Yes I know, and I mentioned in my first reply that it will be slower. Of course EmbeddingBag is more efficient, otherwise it won’t even exist. I’m just saying that using Embedding for this is likely not “too slow” and probably not a huge performance bottleneck for your particular use case.
If you are really concerned, you can run some tests and measure the time difference. If that is crucial to you, you can make a github request and see if anyone wants to implement, or you can do it yourself.
If I want to achieve the function of nn.Embeddingbag with nn.Embedding, is padding the only way I can do?
Assuming the followings are inputs to nn.Embeddingbag:
idx = [0,3,2,4,5,9,23] offset = [0,2,4]
In this case, the actual input to nn.Embedding is [[0,3],[2,4],[5,9,23]].

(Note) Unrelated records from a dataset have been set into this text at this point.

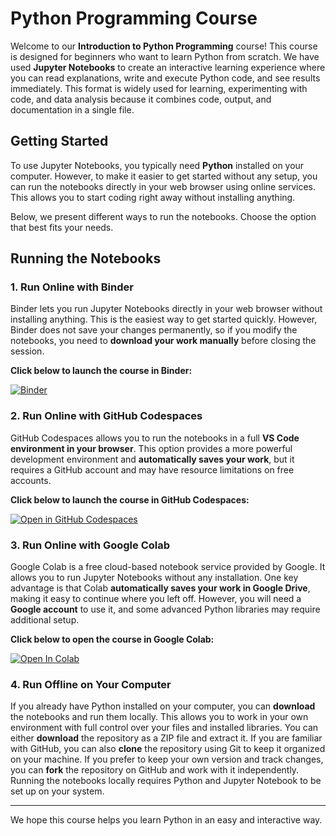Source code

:# Python Programming Course

Welcome to our **Introduction to Python Programming** course! This course is designed for beginners who want to learn Python from scratch. We have used **Jupyter Notebooks** to create an interactive learning experience where you can read explanations, write and execute Python code, and see results immediately. This format is widely used for learning, experimenting with code, and data analysis because it combines code, output, and documentation in a single file.

## Getting Started

To use Jupyter Notebooks, you typically need **Python** installed on your computer. However, to make it easier to get started without any setup, you can run the notebooks directly in your web browser using online services. This allows you to start coding right away without installing anything.

Below, we present different ways to run the notebooks. Choose the option that best fits your needs.

## Running the Notebooks

### 1. Run Online with Binder

Binder lets you run Jupyter Notebooks directly in your web browser without installing anything. This is the easiest way to get started quickly. However, Binder does not save your changes permanently, so if you modify the notebooks, you need to **download your work manually** before closing the session.

**Click below to launch the course in Binder:**

[![Binder](https://mybinder.org/badge_logo.svg)](https://mybinder.org/v2/gh/DavidMenrath/notebook_testing/HEAD)

### 2. Run Online with GitHub Codespaces

GitHub Codespaces allows you to run the notebooks in a full **VS Code environment in your browser**. This option provides a more powerful development environment and **automatically saves your work**, but it requires a GitHub account and may have resource limitations on free accounts.

**Click below to launch the course in GitHub Codespaces:**

[![Open in GitHub Codespaces](https://github.com/codespaces/badge.svg)](https://github.com/codespaces/new?repository_id=931132863)

### 3. Run Online with Google Colab

Google Colab is a free cloud-based notebook service provided by Google. It allows you to run Jupyter Notebooks without any installation. One key advantage is that Colab **automatically saves your work in Google Drive**, making it easy to continue where you left off. However, you will need a **Google account** to use it, and some advanced Python libraries may require additional setup.

**Click below to open the course in Google Colab:**

[![Open In Colab](https://colab.research.google.com/assets/colab-badge.svg)](https://colab.research.google.com/github/DavidMenrath/notebook_testing/blob/main)

### 4. Run Offline on Your Computer

If you already have Python installed on your computer, you can **download** the notebooks and run them locally. This allows you to work in your own environment with full control over your files and installed libraries. You can either **download** the repository as a ZIP file and extract it. If you are familiar with GitHub, you can also **clone** the repository using Git to keep it organized on your machine. If you prefer to keep your own version and track changes, you can **fork** the repository on GitHub and work with it independently. Running the notebooks locally requires Python and Jupyter Notebook to be set up on your system.

---

We hope this course helps you learn Python in an easy and interactive way.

So to make a batch from this input, do I need to pad?
I think i can increase the indices by 1 and pad 0 up to the max length of inputs, which is 3 in this case. And I can use padding_idx option in nn.Embedding.
However, my concern is that if the max length is large, then I would have to store a lot of 0s, which will be very memory inefficient.
Is there any way that I can achieve this efficiently?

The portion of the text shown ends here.